Alte Unsitten im Markt für Automobilkredite

In den USA steigt der Anteil an Subprime-Autodarlehen.

Laxe Vergabepraktiken waren ein zentraler Faktor, der zur Kreditblase am US-Immobilienmarkt beitrug. Nur wenige Jahre später scheinen sich die alten Unsitten zu wiederholen – dieses Mal allerdings nicht im Geschäft mit Hypotheken, sondern mit Automobilkrediten. Dass hier immer mehr Darlehen mit zweifelhafter Schuldnerqualität (Subprime) vergeben werden, ist zwar unschön. Panik ist dennoch nicht angebracht. Allein schon das Volumen ist deutlich kleiner als im Hypothekarmarkt – und damit das Schadenpotenzial für die Gesamtwirtschaft begrenzt.

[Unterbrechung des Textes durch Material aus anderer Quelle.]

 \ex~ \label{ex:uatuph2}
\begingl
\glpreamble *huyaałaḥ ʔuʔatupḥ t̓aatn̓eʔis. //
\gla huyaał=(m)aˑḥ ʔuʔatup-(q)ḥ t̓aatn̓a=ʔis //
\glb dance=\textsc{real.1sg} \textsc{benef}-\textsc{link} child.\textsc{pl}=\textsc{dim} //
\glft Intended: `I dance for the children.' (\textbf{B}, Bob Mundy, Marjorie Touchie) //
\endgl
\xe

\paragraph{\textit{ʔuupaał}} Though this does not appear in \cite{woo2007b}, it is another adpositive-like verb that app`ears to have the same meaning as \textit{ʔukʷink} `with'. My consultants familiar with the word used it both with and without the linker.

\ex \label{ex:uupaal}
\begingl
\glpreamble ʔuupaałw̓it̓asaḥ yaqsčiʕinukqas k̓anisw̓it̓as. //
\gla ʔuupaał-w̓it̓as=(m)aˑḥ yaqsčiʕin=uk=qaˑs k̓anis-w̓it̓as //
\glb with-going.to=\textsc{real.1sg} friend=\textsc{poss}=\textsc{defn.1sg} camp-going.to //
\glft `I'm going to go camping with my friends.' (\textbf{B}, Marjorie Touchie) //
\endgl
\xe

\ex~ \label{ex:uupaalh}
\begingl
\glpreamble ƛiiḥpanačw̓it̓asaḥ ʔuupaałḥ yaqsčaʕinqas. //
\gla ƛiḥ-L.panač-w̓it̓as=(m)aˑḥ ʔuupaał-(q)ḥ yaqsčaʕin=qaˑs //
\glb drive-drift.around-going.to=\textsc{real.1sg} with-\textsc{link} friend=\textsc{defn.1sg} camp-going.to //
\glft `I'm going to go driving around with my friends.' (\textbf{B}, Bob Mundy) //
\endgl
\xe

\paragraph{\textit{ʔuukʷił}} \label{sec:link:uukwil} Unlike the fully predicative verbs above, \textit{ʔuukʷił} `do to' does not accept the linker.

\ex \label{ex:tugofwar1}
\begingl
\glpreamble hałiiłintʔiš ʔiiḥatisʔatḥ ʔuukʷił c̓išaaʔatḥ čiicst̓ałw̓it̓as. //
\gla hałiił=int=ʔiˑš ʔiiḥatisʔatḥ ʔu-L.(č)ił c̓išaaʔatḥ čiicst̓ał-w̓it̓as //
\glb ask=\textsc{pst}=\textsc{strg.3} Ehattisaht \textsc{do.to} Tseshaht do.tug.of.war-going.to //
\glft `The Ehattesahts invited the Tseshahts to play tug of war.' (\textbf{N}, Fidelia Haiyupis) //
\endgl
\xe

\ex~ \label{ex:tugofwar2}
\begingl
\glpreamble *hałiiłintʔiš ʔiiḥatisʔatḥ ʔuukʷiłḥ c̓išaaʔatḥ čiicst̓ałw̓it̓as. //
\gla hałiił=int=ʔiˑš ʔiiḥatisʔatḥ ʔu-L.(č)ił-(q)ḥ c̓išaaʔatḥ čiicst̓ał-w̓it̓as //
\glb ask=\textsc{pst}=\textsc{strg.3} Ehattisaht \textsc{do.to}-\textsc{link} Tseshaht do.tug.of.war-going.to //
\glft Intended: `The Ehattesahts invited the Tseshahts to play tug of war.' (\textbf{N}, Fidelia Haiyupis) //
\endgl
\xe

Viele Amerikaner sahen sich im Nachgang der Finanzkrise 2008/09 gezwungen, den Gürtel enger zu schnallen und Schulden abzubauen. Das belastete die Autokredite – wenn auch nur kurzzeitig. Bereits seit Frühling 2010 steigen die Volumen wieder stetig und notieren derzeit auf einem Allzeithöchst. Denn sich in den USA ein neues Gefährt auf Pump zu kaufen, gehört fast schon zum guten Ton: 2013 wurden 80% aller Anschaffungen mithilfe von Krediten finanziert – deutlich mehr als im Rest der Welt.